Insurance coverage: As of 2025, Medicare does NOT cover anti-obesity medications (legislation pending). Approximately 40% of commercial insurance plans cover GLP-1s for weight loss, often with prior authorization requirements (BMI ≥ 30 or ≥ 27 with comorbidities). Employer plans vary widely — check your formulary. Some manufacturers offer savings cards reducing cost to $25-$500/month for insured patients.
Compounded semaglutide: During the FDA-designated shortage, compounding pharmacies can produce semaglutide at $200-$500/month — significantly cheaper than brand-name Wegovy. Availability and legality depend on the ongoing shortage status. Consult your physician about compounded options.
The maintenance question: Clinical data shows most patients regain two-thirds of lost weight within 1 year of stopping GLP-1 medications (STEP 1 trial extension). This means GLP-1s may be a lifelong expense for maintaining results — $12,000-$19,000/year indefinitely. Factor this into the total cost calculation versus one-time interventions like surgery or sustainable lifestyle changes.

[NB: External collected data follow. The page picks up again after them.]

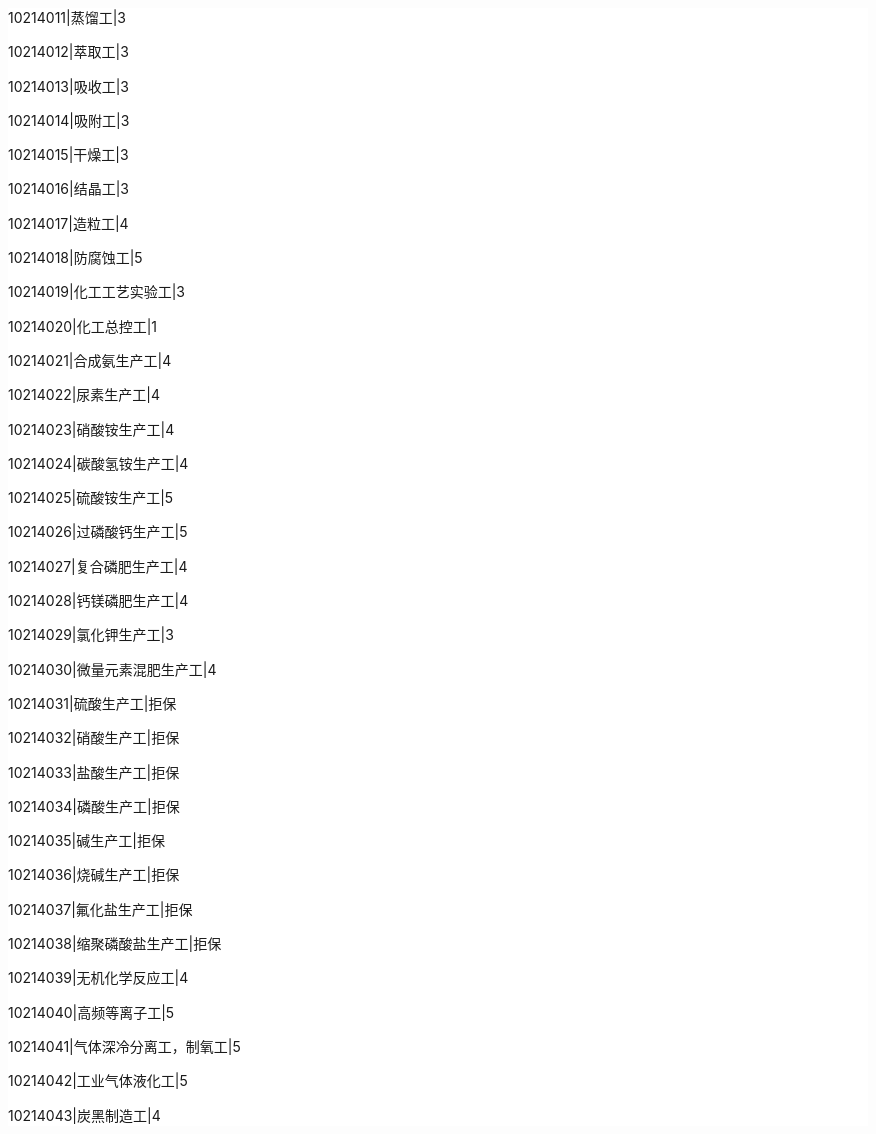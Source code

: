 10214011|蒸馏工|3

10214012|萃取工|3

10214013|吸收工|3

10214014|吸附工|3

10214015|干燥工|3

10214016|结晶工|3

10214017|造粒工|4

10214018|防腐蚀工|5

10214019|化工工艺实验工|3

10214020|化工总控工|1

10214021|合成氨生产工|4

10214022|尿素生产工|4

10214023|硝酸铵生产工|4

10214024|碳酸氢铵生产工|4

10214025|硫酸铵生产工|5

10214026|过磷酸钙生产工|5

10214027|复合磷肥生产工|4

10214028|钙镁磷肥生产工|4

10214029|氯化钾生产工|3

10214030|微量元素混肥生产工|4

10214031|硫酸生产工|拒保

10214032|硝酸生产工|拒保

10214033|盐酸生产工|拒保

10214034|磷酸生产工|拒保

10214035|碱生产工|拒保

10214036|烧碱生产工|拒保

10214037|氟化盐生产工|拒保

10214038|缩聚磷酸盐生产工|拒保

10214039|无机化学反应工|4

10214040|高频等离子工|5

10214041|气体深冷分离工，制氧工|5

10214042|工业气体液化工|5

10214043|炭黑制造工|4
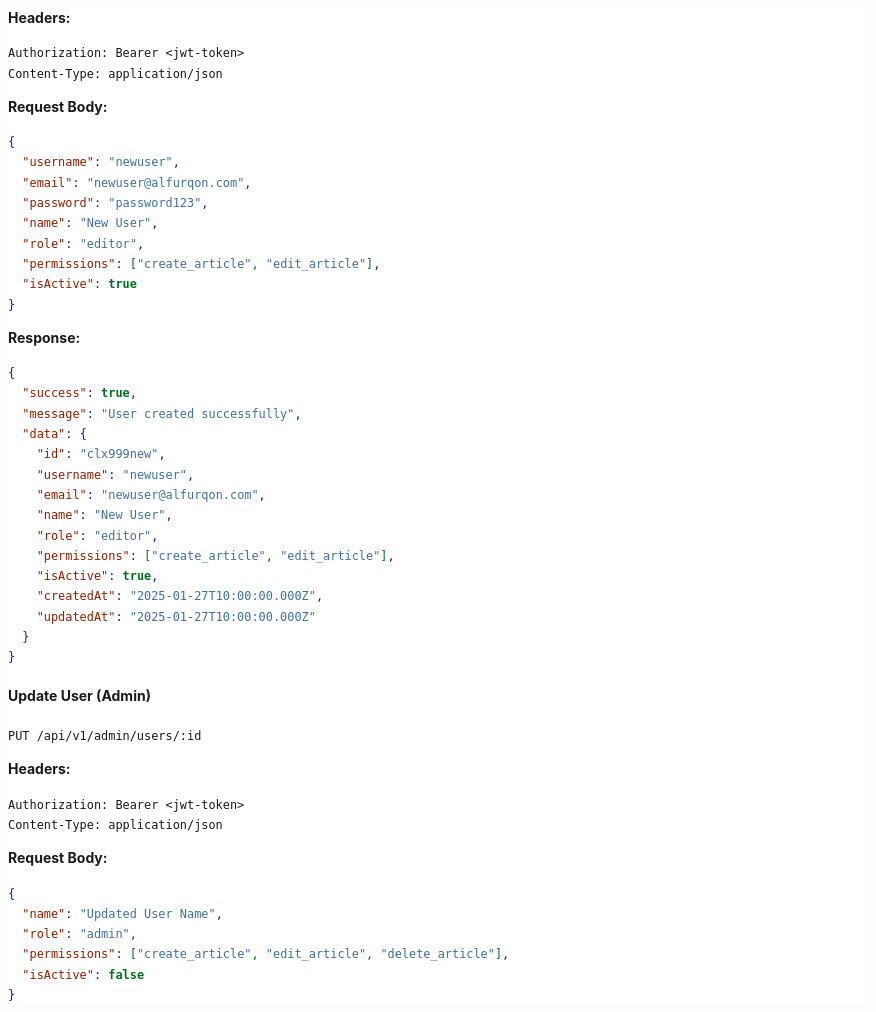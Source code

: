 **Headers:**
```
Authorization: Bearer <jwt-token>
Content-Type: application/json
```

**Request Body:**
```json
{
  "username": "newuser",
  "email": "newuser@alfurqon.com",
  "password": "password123",
  "name": "New User",
  "role": "editor",
  "permissions": ["create_article", "edit_article"],
  "isActive": true
}
```

**Response:**
```json
{
  "success": true,
  "message": "User created successfully",
  "data": {
    "id": "clx999new",
    "username": "newuser",
    "email": "newuser@alfurqon.com",
    "name": "New User",
    "role": "editor",
    "permissions": ["create_article", "edit_article"],
    "isActive": true,
    "createdAt": "2025-01-27T10:00:00.000Z",
    "updatedAt": "2025-01-27T10:00:00.000Z"
  }
}
```

#### Update User (Admin)
```http
PUT /api/v1/admin/users/:id
```

**Headers:**
```
Authorization: Bearer <jwt-token>
Content-Type: application/json
```

**Request Body:**
```json
{
  "name": "Updated User Name",
  "role": "admin",
  "permissions": ["create_article", "edit_article", "delete_article"],
  "isActive": false
}
```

Bariatric Surgery: Highest Upfront Cost, Best Long-Term ROI
Bariatric surgery (gastric bypass, gastric sleeve) produces the most significant and sustained weight loss: 25-35% of body weight, maintained for 10+ years in most patients. The one-time cost of $15,000-$25,000 (or $0-$5,000 with insurance coverage) is often the most cost-effective approach long-term:
Cost comparison over 5 years: GLP-1 medication at $1,000/month × 60 months = $60,000. Bariatric surgery: $20,000 once. The surgery pays for itself in 20 months compared to medication and produces better long-term weight maintenance (65-75% excess weight loss maintained at 10 years vs 33% when GLP-1s are discontinued).
Insurance coverage for bariatric surgery is more common than for GLP-1s — approximately 25 states mandate coverage for bariatric surgery. Medicare covers it for BMI ≥ 35 with comorbidities. Out-of-pocket after insurance: typically $2,000-$5,000.